I realised yesterday I'd hot the half way point in the 60 day challenge. I know I'm not really counting the days but it felt good to be at this point. I just need to do the same again. After a rocky week last week with loads of conflicting advice and thoughts flying round my head I've chilled out a bit. My mind is still very much on LA and preparing myself the best I can.
Had some great advice off a senior instructor last night not to kill myself in the first few weeks of training. Go at half pace. Don't be lazy but back off. If I fly in there all guns blazing and pushing hard I'll either A) get injured or B) end up in emergency care C) not make it to the end of the 9 weeks.

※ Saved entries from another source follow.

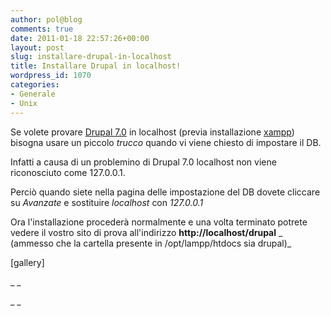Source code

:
 ```yaml
---
author: pol@blog
comments: true
date: 2011-01-18 22:57:26+00:00
layout: post
slug: installare-drupal-in-localhost
title: Installare Drupal in localhost!
wordpress_id: 1070
categories:
- Generale
- Unix
---
```


Se volete provare [Drupal 7.0](http://ftp.drupal.org/files/projects/drupal-7.0.tar.gz) in localhost (previa installazione [xampp](http://www.apachefriends.org/it/xampp.html)) bisogna usare un piccolo _trucco_ quando vi viene chiesto di impostare il DB.

Infatti a causa di un problemino di Drupal 7.0 localhost non viene riconosciuto come 127.0.0.1.

Perciò quando siete nella pagina delle impostazione del DB dovete cliccare su _Avanzate_ e sostituire _localhost_ con _127.0.0.1_

Ora l'installazione procederà normalmente e una volta terminato potrete vedere il vostro sito di prova all'indirizzo **http://localhost/drupal** _ (ammesso che la cartella presente in /opt/lampp/htdocs sia drupal)_

[gallery]

_ _

_ _
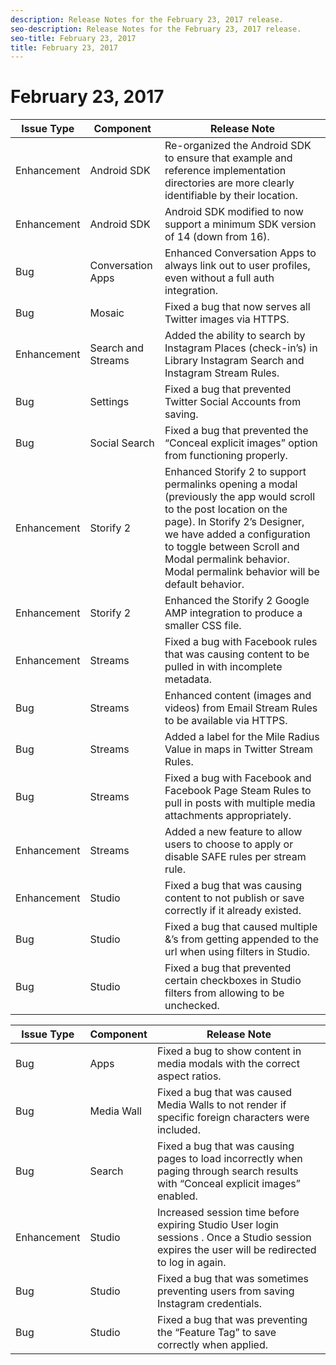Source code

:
 ```yaml
---
description: Release Notes for the February 23, 2017 release.
seo-description: Release Notes for the February 23, 2017 release.
seo-title: February 23, 2017
title: February 23, 2017
---
```


# February 23, 2017

<table id="table_rcr_crx_1z"> 
 <title>Production Release</title> 
 <tgroup cols="3"> 
  <colspec colnum="1" colname="col1" /> 
  <colspec colnum="2" colname="col2" /> 
  <colspec colnum="3" colname="col3" /> 
  <thead>
   <tr> 
    <th class="entry"><b>Issue Type</b></th> 
    <th class="entry"><b>Component</b></th> 
    <th class="entry"><b>Release Note</b></th> 
   </tr>
  </thead> 
  <tbody> 
   <tr> 
    <td>Enhancement</td> 
    <td>Android SDK</td> 
    <td>Re-organized the Android SDK to ensure that example and reference implementation directories are more clearly identifiable by their location.</td> 
   </tr> 
   <tr> 
    <td>Enhancement</td> 
    <td>Android SDK</td> 
    <td>Android SDK modified to now support a minimum SDK version of 14 (down from 16).</td> 
   </tr> 
   <tr> 
    <td>Bug</td> 
    <td>Conversation Apps</td> 
    <td>Enhanced Conversation Apps to always link out to user profiles, even without a full auth integration.</td> 
   </tr> 
   <tr> 
    <td>Bug</td> 
    <td>Mosaic</td> 
    <td>Fixed a bug that now serves all Twitter images via HTTPS.</td> 
   </tr> 
   <tr> 
    <td>Enhancement</td> 
    <td>Search and Streams</td> 
    <td>Added the ability to search by Instagram Places (check-in’s) in Library Instagram Search and Instagram Stream Rules.</td> 
   </tr> 
   <tr> 
    <td>Bug</td> 
    <td>Settings</td> 
    <td>Fixed a bug that prevented Twitter Social Accounts from saving.</td> 
   </tr> 
   <tr> 
    <td>Bug</td> 
    <td>Social Search</td> 
    <td>Fixed a bug that prevented the “Conceal explicit images” option from functioning properly.</td> 
   </tr> 
   <tr> 
    <td>Enhancement</td> 
    <td>Storify 2</td> 
    <td>Enhanced Storify 2 to support permalinks opening a modal (previously the app would scroll to the post location on the page). In Storify 2’s Designer, we have added a configuration to toggle between Scroll and Modal permalink behavior. Modal permalink behavior will be default behavior.</td> 
   </tr> 
   <tr> 
    <td>Enhancement</td> 
    <td>Storify 2</td> 
    <td>Enhanced the Storify 2 Google AMP integration to produce a smaller CSS file.</td> 
   </tr> 
   <tr> 
    <td>Enhancement</td> 
    <td>Streams</td> 
    <td>Fixed a bug with Facebook rules that was causing content to be pulled in with incomplete metadata.</td> 
   </tr> 
   <tr> 
    <td>Bug</td> 
    <td>Streams</td> 
    <td>Enhanced content (images and videos) from Email Stream Rules to be available via HTTPS.</td> 
   </tr> 
   <tr> 
    <td>Bug</td> 
    <td>Streams</td> 
    <td>Added a label for the Mile Radius Value in maps in Twitter Stream Rules.</td> 
   </tr> 
   <tr> 
    <td>Bug</td> 
    <td>Streams</td> 
    <td>Fixed a bug with Facebook and Facebook Page Steam Rules to pull in posts with multiple media attachments appropriately.</td> 
   </tr> 
   <tr> 
    <td>Enhancement</td> 
    <td>Streams</td> 
    <td>Added a new feature to allow users to choose to apply or disable SAFE rules per stream rule.</td> 
   </tr> 
   <tr> 
    <td>Enhancement</td> 
    <td>Studio</td> 
    <td>Fixed a bug that was causing content to not publish or save correctly if it already existed.</td> 
   </tr> 
   <tr> 
    <td>Bug</td> 
    <td>Studio</td> 
    <td>Fixed a bug that caused multiple &amp;’s from getting appended to the url when using filters in Studio.</td> 
   </tr> 
   <tr> 
    <td>Bug</td> 
    <td>Studio</td> 
    <td>Fixed a bug that prevented certain checkboxes in Studio filters from allowing to be unchecked.</td> 
   </tr> 
  </tbody> 
 </tgroup> 
</table>

<table id="table_scr_crx_1z"> 
 <title>UAT Release</title> 
 <tgroup cols="3"> 
  <colspec colnum="1" colname="col1" /> 
  <colspec colnum="2" colname="col2" /> 
  <colspec colnum="3" colname="col3" /> 
  <thead>
   <tr> 
    <th class="entry"><b>Issue Type</b></th> 
    <th class="entry"><b>Component</b></th> 
    <th class="entry"><b>Release Note</b></th> 
   </tr>
  </thead> 
  <tbody> 
   <tr> 
    <td>Bug</td> 
    <td>Apps</td> 
    <td>Fixed a bug to show content in media modals with the correct aspect ratios.</td> 
   </tr> 
   <tr> 
    <td>Bug</td> 
    <td>Media Wall</td> 
    <td>Fixed a bug that was caused Media Walls to not render if specific foreign characters were included.</td> 
   </tr> 
   <tr> 
    <td>Bug</td> 
    <td>Search</td> 
    <td>Fixed a bug that was causing pages to load incorrectly when paging through search results with “Conceal explicit images” enabled.</td> 
   </tr> 
   <tr> 
    <td>Enhancement</td> 
    <td>Studio</td> 
    <td>Increased session time before expiring Studio User login sessions . Once a Studio session expires the user will be redirected to log in again.</td> 
   </tr> 
   <tr> 
    <td>Bug</td> 
    <td>Studio</td> 
    <td>Fixed a bug that was sometimes preventing users from saving Instagram credentials.</td> 
   </tr> 
   <tr> 
    <td>Bug</td> 
    <td>Studio</td> 
    <td>Fixed a bug that was preventing the “Feature Tag” to save correctly when applied.</td> 
   </tr> 
  </tbody> 
 </tgroup> 
</table>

There's been discussion on the TT FB group page about being rock stars at Training and doing every single posture in every single class. Good on those people for their positive determination and enthusiasm. Realistically after my rough UK classes where I was out my comfort zone, jet lag, nutrition all out of wack and dehydrated, I can safely say I won't be a rock staring it. Well at least not for the first weeks till I'm settled into the journey.
I will set no expectations now, if I rock, I rock, if I end up on my knees slowly melting into my mat so be it. I'll try to keep to my no drinking as I know it will make me sick in class but again if needs be I'll drink. I am not gonna set myself any crazy goals just that I will make it through the whole 9 weeks. Some way or other I will. I'll keep my head down, get on with it and let it happen.